Though dark matter is theorized to make up about 85% of all matter in the Universe it has never been observed directly. It is not antimatter, nor is it a dense cloud of regular matter. Dark matter is - wait for it - dark, as it emits no light, which also means it cannot be seen directly. LUX researchers hope to change that by searching for weakly interacting massive particles (WIMPs), thought to be strong candidates for Dark Matter.
WIMPs are believed to come in either high or low mass, with high mass WIMPS weighting about the same as 40 protons. While other experiments have claimed to have potentially detected low mass WIMPs, the incredible sensitivity of LUX has ruled that those were probably misinterpretations of background radiation.
Dark matter is credited with many things, including holding galaxies together, as the galaxy’s own gravitational pull is not strong enough to hold itself together. Though it has such a profound influence on normal matter, it very rarely interacts with it. In order to detect such brief, rare interactions, the equipment must be incredibly sensitive.
The key to LUX’s sensitivity is creating a very quiet environment to buffer out as much background radiation noise as possible. The laboratory itself is located nearly a mile underground in South Dakota. Light detectors, capable of detecting a single photon, are in a time-projection chamber with 370 kilograms of liquid xenon. That unit is held in a tank of 71,600 gallons of deionized water to further reduce background noise. Flashes of light and ion charges are generated from particle interactions in xenon, which are read by the sensors. The researchers described the sound reduction as comparable to standing on the 50 yard line at the Super Bowl with 75,000 cheering fans down to hearing one of those fans breathe occasionally.

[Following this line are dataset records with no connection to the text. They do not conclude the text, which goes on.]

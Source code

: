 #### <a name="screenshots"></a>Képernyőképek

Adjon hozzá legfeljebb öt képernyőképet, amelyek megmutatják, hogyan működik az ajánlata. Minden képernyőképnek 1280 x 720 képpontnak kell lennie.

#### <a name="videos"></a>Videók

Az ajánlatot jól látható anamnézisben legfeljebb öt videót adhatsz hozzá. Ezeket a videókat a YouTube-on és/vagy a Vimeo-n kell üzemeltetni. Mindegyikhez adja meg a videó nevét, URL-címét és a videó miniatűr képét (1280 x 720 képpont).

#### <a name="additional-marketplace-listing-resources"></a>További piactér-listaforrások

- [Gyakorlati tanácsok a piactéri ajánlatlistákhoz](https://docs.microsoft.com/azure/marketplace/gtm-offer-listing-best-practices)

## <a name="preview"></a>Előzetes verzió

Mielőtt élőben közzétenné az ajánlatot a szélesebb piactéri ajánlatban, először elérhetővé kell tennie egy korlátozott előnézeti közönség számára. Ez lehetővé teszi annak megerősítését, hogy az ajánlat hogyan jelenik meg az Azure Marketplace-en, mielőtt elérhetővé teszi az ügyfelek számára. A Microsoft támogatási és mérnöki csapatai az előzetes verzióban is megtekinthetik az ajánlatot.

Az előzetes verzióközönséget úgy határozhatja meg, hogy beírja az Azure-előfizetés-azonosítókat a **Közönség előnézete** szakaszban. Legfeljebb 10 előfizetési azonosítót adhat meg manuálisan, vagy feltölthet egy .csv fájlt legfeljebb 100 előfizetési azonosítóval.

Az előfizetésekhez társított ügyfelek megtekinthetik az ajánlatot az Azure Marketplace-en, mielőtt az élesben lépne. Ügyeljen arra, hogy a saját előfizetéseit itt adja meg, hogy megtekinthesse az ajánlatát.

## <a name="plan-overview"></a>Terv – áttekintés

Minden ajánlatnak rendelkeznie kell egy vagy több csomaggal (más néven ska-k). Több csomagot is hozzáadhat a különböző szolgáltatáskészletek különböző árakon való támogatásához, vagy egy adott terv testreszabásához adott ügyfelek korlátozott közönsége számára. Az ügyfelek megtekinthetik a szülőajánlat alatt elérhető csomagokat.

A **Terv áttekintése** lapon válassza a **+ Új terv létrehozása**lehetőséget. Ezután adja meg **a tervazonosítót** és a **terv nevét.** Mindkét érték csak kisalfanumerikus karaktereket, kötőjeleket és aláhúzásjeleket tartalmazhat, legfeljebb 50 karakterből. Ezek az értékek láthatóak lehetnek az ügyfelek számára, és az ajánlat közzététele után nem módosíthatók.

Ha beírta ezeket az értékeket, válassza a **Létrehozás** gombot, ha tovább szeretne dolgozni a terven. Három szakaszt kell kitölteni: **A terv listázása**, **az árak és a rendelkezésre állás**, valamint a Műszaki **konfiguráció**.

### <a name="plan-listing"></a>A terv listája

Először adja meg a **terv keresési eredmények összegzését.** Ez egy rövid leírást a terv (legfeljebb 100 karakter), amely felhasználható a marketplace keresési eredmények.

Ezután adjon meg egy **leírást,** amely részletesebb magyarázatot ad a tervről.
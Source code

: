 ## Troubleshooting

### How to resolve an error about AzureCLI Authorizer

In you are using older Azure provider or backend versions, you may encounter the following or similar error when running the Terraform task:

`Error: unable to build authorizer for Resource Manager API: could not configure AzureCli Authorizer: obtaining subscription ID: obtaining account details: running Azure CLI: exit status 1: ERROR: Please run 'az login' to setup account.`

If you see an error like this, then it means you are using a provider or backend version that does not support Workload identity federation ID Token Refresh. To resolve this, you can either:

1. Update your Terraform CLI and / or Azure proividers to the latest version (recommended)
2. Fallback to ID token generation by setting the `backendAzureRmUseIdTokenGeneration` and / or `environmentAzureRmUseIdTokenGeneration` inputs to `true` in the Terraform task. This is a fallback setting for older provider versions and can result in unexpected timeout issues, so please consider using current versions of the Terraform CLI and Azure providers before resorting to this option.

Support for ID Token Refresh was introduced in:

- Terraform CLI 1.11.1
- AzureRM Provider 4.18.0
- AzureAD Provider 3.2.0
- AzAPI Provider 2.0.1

Though the team was not able to obtain direct observations of dark matter they feel encouraged by the performance of the sensors. It is also possible that they might not have been able to detect the dark matter particles simply because this run was too short and future runs will give a longer opportunity to detect these incredibly rare interactions.
The results released today will be invaluable as the team calibrates the equipment in preparation for the 300-day run in 2014. The results will be available in 2015.